Historic district in Massachusetts, United States

The Old Town Historic District is a historic district in North Attleborough, Massachusetts, which encompasses the historic early town center of Attleboro, which it was originally a part of. It was here that Attleboro's first church was built, and its militia training ground was laid out. The district retains 18th-century vestiges of this early history, and was largely bypassed by 19th-century industrialization. The district was added to the National Register of Historic Places in 1991.

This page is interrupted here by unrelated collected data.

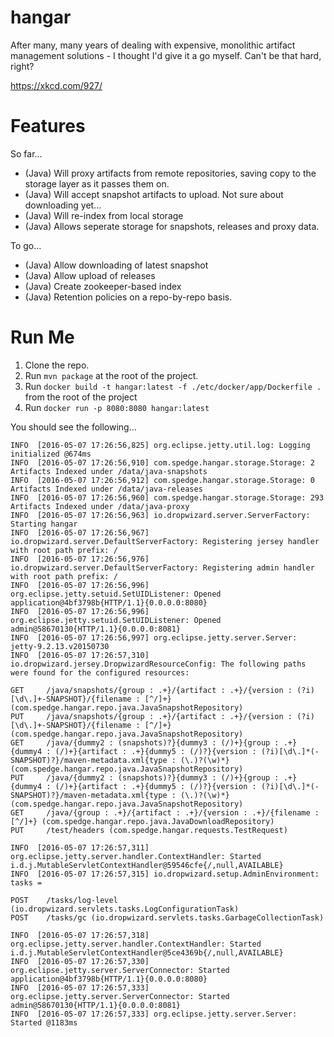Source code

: # hangar
After many, many years of dealing with expensive, monolithic artifact management solutions - I thought I'd give it a go myself. Can't be that hard, right?

https://xkcd.com/927/

# Features

So far...

* (Java) Will proxy artifacts from remote repositories, saving copy to the storage layer as it passes them on.
* (Java) Will accept snapshot artifacts to upload. Not sure about downloading yet...
* (Java) Will re-index from local storage
* (Java) Allows seperate storage for snapshots, releases and proxy data.

To go...

* (Java) Allow downloading of latest snapshot
* (Java) Allow upload of releases
* (Java) Create zookeeper-based index
* (Java) Retention policies on a repo-by-repo basis.

# Run Me

1) Clone the repo.
2) Run `mvn package` at the root of the project.
3) Run `docker build -t hangar:latest -f ./etc/docker/app/Dockerfile .` from the root of the project
4) Run `docker run -p 8080:8080 hangar:latest`

You should see the following...

	INFO  [2016-05-07 17:26:56,825] org.eclipse.jetty.util.log: Logging initialized @674ms
	INFO  [2016-05-07 17:26:56,910] com.spedge.hangar.storage.Storage: 2 Artifacts Indexed under /data/java-snapshots
	INFO  [2016-05-07 17:26:56,912] com.spedge.hangar.storage.Storage: 0 Artifacts Indexed under /data/java-releases
	INFO  [2016-05-07 17:26:56,960] com.spedge.hangar.storage.Storage: 293 Artifacts Indexed under /data/java-proxy
	INFO  [2016-05-07 17:26:56,963] io.dropwizard.server.ServerFactory: Starting hangar
	INFO  [2016-05-07 17:26:56,967] io.dropwizard.server.DefaultServerFactory: Registering jersey handler with root path prefix: /
	INFO  [2016-05-07 17:26:56,976] io.dropwizard.server.DefaultServerFactory: Registering admin handler with root path prefix: /
	INFO  [2016-05-07 17:26:56,996] org.eclipse.jetty.setuid.SetUIDListener: Opened application@4bf3798b{HTTP/1.1}{0.0.0.0:8080}
	INFO  [2016-05-07 17:26:56,996] org.eclipse.jetty.setuid.SetUIDListener: Opened admin@58670130{HTTP/1.1}{0.0.0.0:8081}
	INFO  [2016-05-07 17:26:56,997] org.eclipse.jetty.server.Server: jetty-9.2.13.v20150730
	INFO  [2016-05-07 17:26:57,310] io.dropwizard.jersey.DropwizardResourceConfig: The following paths were found for the configured resources:

    GET     /java/snapshots/{group : .+}/{artifact : .+}/{version : (?i)[\d\.]+-SNAPSHOT}/{filename : [^/]+} (com.spedge.hangar.repo.java.JavaSnapshotRepository)
    PUT     /java/snapshots/{group : .+}/{artifact : .+}/{version : (?i)[\d\.]+-SNAPSHOT}/{filename : [^/]+} (com.spedge.hangar.repo.java.JavaSnapshotRepository)
    GET     /java/{dummy2 : (snapshots)?}{dummy3 : (/)+}{group : .+}{dummy4 : (/)+}{artifact : .+}{dummy5 : (/)?}{version : (?i)[\d\.]*(-SNAPSHOT)?}/maven-metadata.xml{type : (\.)?(\w)*} (com.spedge.hangar.repo.java.JavaSnapshotRepository)
    PUT     /java/{dummy2 : (snapshots)?}{dummy3 : (/)+}{group : .+}{dummy4 : (/)+}{artifact : .+}{dummy5 : (/)?}{version : (?i)[\d\.]*(-SNAPSHOT)?}/maven-metadata.xml{type : (\.)?(\w)*} (com.spedge.hangar.repo.java.JavaSnapshotRepository)
    GET     /java/{group : .+}/{artifact : .+}/{version : .+}/{filename : [^/]+} (com.spedge.hangar.repo.java.JavaDownloadRepository)
    PUT     /test/headers (com.spedge.hangar.requests.TestRequest)

	INFO  [2016-05-07 17:26:57,311] org.eclipse.jetty.server.handler.ContextHandler: Started i.d.j.MutableServletContextHandler@59546cfe{/,null,AVAILABLE}
	INFO  [2016-05-07 17:26:57,315] io.dropwizard.setup.AdminEnvironment: tasks = 

    POST    /tasks/log-level (io.dropwizard.servlets.tasks.LogConfigurationTask)
    POST    /tasks/gc (io.dropwizard.servlets.tasks.GarbageCollectionTask)

	INFO  [2016-05-07 17:26:57,318] org.eclipse.jetty.server.handler.ContextHandler: Started i.d.j.MutableServletContextHandler@5ce4369b{/,null,AVAILABLE}
	INFO  [2016-05-07 17:26:57,330] org.eclipse.jetty.server.ServerConnector: Started application@4bf3798b{HTTP/1.1}{0.0.0.0:8080}
	INFO  [2016-05-07 17:26:57,333] org.eclipse.jetty.server.ServerConnector: Started admin@58670130{HTTP/1.1}{0.0.0.0:8081}
	INFO  [2016-05-07 17:26:57,333] org.eclipse.jetty.server.Server: Started @1183ms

==Description and history==
In 1661 representatives of the Plymouth Colony purchased a large tract of land from the Wampanoags that includes present-day Attleboro and North Attleborough. By the 1690s the area had enough settlers to warrant incorporation, and Attleboro was incorporated in 1694. Land in the Old Town area was allocated for a church and minister, and the first church was built adjacent to the Bay Path (now Old Post Road) in 1711. A militia training ground and animal pound were also established nearby. A path, now Mt. Hope Street, eventually developed leading eastward toward what is now Attleboro center, another nexus of settlement. The Newell family became significant landowners in Old Town, and it through their efforts that the surviving powder magazine, a small circular brick building, was built in 1768. (The training ground, of which only archaeological remnants remain, lay between it and the Bay Path.)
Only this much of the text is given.